You are viewing a plain text version of this content. The canonical link for it is here.
Posted to commits@spark.apache.org by gu...@apache.org on 2023/09/12 05:59:59 UTC

[spark] branch master updated: [SPARK-45124][CONNET] Do not use local user ID for Local Relations

This is an automated email from the ASF dual-hosted git repository.
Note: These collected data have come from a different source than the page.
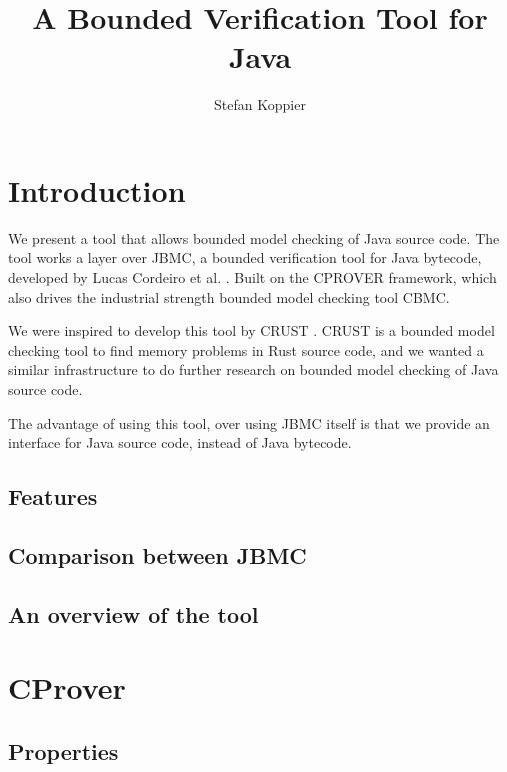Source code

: \documentclass[a4paper]{book}
\begin{document}
\title{A Bounded Verification Tool for Java}
\author{Stefan Koppier}
\maketitle

\chapter*{Introduction}

We present a tool that allows bounded model checking of Java source code. The
tool works a layer over JBMC, a bounded verification tool for Java bytecode, 
developed by Lucas Cordeiro et al. \cite{ckkst2018}. Built on the CPROVER
framework, which also drives the industrial strength bounded model checking tool 
CBMC.

We were inspired to develop this tool by CRUST \cite{toman2015crust}. CRUST is a 
bounded model checking tool to find memory problems in Rust source code, and we 
wanted a similar infrastructure to do further research on bounded model checking
of Java source code.

The advantage of using this tool, over using JBMC itself is that we provide an 
interface for Java source code, instead of Java bytecode.

\section*{Features}

\section*{Comparison between JBMC}

\section*{An overview of the tool}

\tableofcontents



\chapter{CProver}

\section{Properties}
\end{document}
gurwls223 pushed a commit to branch master
in repository https://gitbox.apache.org/repos/asf/spark.git


The following commit(s) were added to refs/heads/master by this push:
     new 47d801e5e9d [SPARK-45124][CONNET] Do not use local user ID for Local Relations
47d801e5e9d is described below

commit 47d801e5e9ded3fb50d274a720ee7874e0b37cc3
Author: Hyukjin Kwon <gu...@apache.org>
AuthorDate: Tue Sep 12 14:59:44 2023 +0900

    [SPARK-45124][CONNET] Do not use local user ID for Local Relations
    
    ### What changes were proposed in this pull request?
    
    This PR removes the use of `userId` and `sessionId` in `CachedLocalRelation` messages and subsequently make `SparkConnectPlanner` use the `userId`/`sessionId` of the active session rather than the user-provided information.
    
    ### Why are the changes needed?
    
    Allowing a fetch of a local relation using user-provided information is a potential security risk since this allows users to fetch arbitrary local relations.
    
    ### Does this PR introduce _any_ user-facing change?
    
    Virtually no. It will ignore the session id or user id that users set (but instead use internal ones that users cannot manipulate).
    
    ### How was this patch tested?
    
    Manually.
    
    ### Was this patch authored or co-authored using generative AI tooling?
    
    No.
    
    Closes #42880 from HyukjinKwon/no-local-user.
    
    Authored-by: Hyukjin Kwon <gu...@apache.org>
    Signed-off-by: Hyukjin Kwon <gu...@apache.org>
---
 .../scala/org/apache/spark/sql/SparkSession.scala  |   2 -
 .../main/protobuf/spark/connect/relations.proto    |  10 +-
 .../sql/connect/planner/SparkConnectPlanner.scala  |   2 +-
 python/pyspark/sql/connect/plan.py                 |   3 -
 python/pyspark/sql/connect/proto/relations_pb2.py  | 160 ++++++++++-----------
 python/pyspark/sql/connect/proto/relations_pb2.pyi |  15 +-
 6 files changed, 87 insertions(+), 105 deletions(-)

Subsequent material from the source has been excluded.